The Finance Ministry is expected to initiate preparation next month for diluting Government’s stake in State Bank of India.
The Government currently holds 58.60 per cent and there are reports that 5 per cent could be diluted.
When asked about preparing the draft Cabinet note for stake dilution, Financial Services Secretary, G S Sandhu, said: “Next month after Parliament session is over.”
However, he clarified that a formal decision at the ministerial level is yet to be taken on stake sale. Sandhu was talking to reporters on the sideline of Canara Bank’s event.
At Friday’s closing price of Rs 2,561.45, 5.6 per cent or 4.18 crore shares could fetch around Rs 10,700 crore, but a staggered sale could bring much more.
Basel III norms
SBI and 19 nationalised banks need over Rs 2.4 lakh crore by 2018 to meet Basel III norms, while the budget has proposed Rs 11,200 crore to be infused in public sector banks during the current fiscal.
Since the requirement is very high , the budget had proposed raising money through selling shares to public, especially retail investors.
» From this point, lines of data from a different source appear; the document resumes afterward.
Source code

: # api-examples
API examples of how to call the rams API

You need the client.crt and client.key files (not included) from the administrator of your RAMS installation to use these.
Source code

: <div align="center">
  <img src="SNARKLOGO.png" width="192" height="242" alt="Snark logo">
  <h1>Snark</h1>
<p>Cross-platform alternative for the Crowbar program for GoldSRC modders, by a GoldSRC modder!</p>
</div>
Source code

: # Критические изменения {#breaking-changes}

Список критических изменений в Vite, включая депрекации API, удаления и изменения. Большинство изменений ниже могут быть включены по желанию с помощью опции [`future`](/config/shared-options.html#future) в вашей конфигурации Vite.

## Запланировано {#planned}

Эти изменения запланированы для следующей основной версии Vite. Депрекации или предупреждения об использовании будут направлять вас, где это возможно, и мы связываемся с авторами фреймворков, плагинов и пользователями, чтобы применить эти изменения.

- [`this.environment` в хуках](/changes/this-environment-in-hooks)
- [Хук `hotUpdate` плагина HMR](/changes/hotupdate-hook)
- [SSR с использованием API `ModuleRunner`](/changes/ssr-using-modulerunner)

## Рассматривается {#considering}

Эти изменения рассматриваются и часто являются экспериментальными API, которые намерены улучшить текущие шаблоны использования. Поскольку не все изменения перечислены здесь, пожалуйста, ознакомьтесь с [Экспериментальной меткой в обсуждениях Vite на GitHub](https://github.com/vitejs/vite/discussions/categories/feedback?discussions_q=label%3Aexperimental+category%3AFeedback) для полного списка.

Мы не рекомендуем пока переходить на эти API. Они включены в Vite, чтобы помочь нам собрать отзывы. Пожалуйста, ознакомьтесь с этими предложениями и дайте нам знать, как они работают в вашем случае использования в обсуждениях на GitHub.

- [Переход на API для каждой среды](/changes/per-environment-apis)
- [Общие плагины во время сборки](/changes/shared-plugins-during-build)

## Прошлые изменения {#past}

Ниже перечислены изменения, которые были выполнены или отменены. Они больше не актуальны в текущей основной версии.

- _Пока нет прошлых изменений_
However, in any case, shareholding of the Government will not come below 51 per cent.
Jaitley’s assurance
Earlier, addressing the 108 years celebration of Canara Bank, Finance Minister, Arun Jaitley, put forth the Government’s stand on recapitalisation for meeting the Basel-III norms.
“We suggested proposal for recapitalisation of public sector banks over the next four years…the government is also treating this as a very high priority item.”
More capital will help banks to expand, which in turn will help in expanding financial inclusion. Jaitley said that financial inclusion needs to expand rapidly so that remaining 42 per cent of unbanked population could be brought into the system.
To mark the occasion of 108th anniversary, the Finance Minister launched 108 financial inclusion branches, 108 ATMs, 1,008 cash acceptance machines and a dedicated marketing platform for the MSME (Micro, Small and Medium Enterprises).